> [How to complete this task] Wherever the string "address" appears in the entries below, return the line that holds it.

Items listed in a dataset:
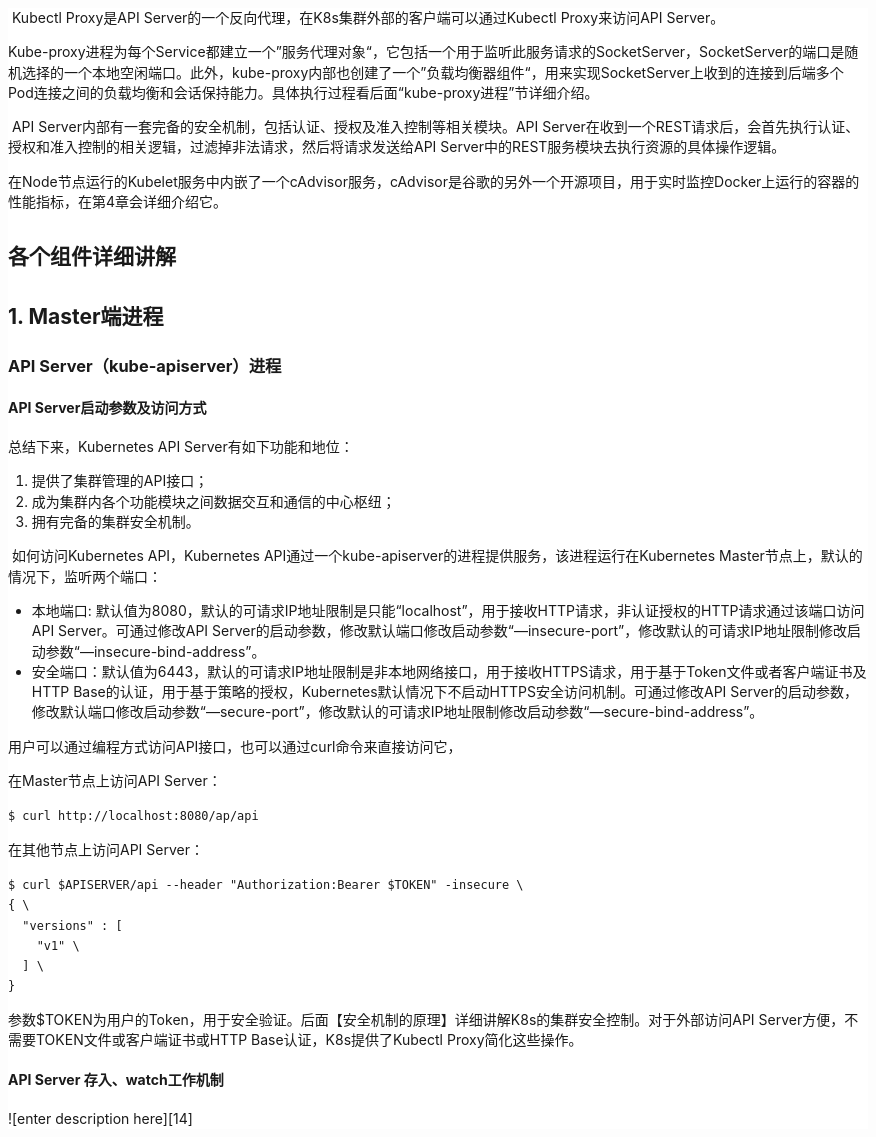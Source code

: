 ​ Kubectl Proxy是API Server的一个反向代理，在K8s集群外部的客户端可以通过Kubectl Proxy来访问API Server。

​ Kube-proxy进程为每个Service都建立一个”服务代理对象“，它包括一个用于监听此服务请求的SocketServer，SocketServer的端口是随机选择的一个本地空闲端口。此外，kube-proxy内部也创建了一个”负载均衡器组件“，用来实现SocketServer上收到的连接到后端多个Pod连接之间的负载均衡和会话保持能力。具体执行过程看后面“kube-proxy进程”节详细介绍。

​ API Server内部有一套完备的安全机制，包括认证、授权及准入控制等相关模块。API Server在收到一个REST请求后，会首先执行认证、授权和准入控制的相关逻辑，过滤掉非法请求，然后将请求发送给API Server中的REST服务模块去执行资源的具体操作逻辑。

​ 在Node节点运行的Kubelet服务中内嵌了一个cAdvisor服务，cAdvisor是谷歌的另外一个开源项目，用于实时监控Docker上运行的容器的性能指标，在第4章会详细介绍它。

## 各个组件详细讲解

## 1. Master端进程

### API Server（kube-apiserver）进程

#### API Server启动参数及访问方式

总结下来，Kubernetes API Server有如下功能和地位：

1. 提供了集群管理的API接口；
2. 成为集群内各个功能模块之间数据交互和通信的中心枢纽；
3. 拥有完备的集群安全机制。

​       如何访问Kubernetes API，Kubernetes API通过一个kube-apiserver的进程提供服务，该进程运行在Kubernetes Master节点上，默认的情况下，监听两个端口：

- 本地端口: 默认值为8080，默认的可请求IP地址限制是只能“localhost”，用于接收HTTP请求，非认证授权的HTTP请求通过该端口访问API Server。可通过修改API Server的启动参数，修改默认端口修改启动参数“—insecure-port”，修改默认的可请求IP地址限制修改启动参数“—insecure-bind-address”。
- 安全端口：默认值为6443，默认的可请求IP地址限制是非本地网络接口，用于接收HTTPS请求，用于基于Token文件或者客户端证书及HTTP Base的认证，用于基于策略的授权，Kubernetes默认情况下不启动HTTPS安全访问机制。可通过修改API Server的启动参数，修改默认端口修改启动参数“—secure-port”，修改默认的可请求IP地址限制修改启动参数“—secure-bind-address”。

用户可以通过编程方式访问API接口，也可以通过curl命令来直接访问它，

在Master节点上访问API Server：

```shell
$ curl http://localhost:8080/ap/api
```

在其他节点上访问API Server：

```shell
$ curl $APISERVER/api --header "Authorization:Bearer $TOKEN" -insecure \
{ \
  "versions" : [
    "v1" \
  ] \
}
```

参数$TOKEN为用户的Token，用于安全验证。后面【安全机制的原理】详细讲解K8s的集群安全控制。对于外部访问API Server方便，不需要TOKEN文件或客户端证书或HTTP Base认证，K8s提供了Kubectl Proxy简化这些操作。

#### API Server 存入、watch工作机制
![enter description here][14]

> [Expected output]
- 本地端口: 默认值为8080，默认的可请求IP地址限制是只能“localhost”，用于接收HTTP请求，非认证授权的HTTP请求通过该端口访问API Server。可通过修改API Server的启动参数，修改默认端口修改启动参数“—insecure-port”，修改默认的可请求IP地址限制修改启动参数“—insecure-bind-address”。
- 安全端口：默认值为6443，默认的可请求IP地址限制是非本地网络接口，用于接收HTTPS请求，用于基于Token文件或者客户端证书及HTTP Base的认证，用于基于策略的授权，Kubernetes默认情况下不启动HTTPS安全访问机制。可通过修改API Server的启动参数，修改默认端口修改启动参数“—secure-port”，修改默认的可请求IP地址限制修改启动参数“—secure-bind-address”。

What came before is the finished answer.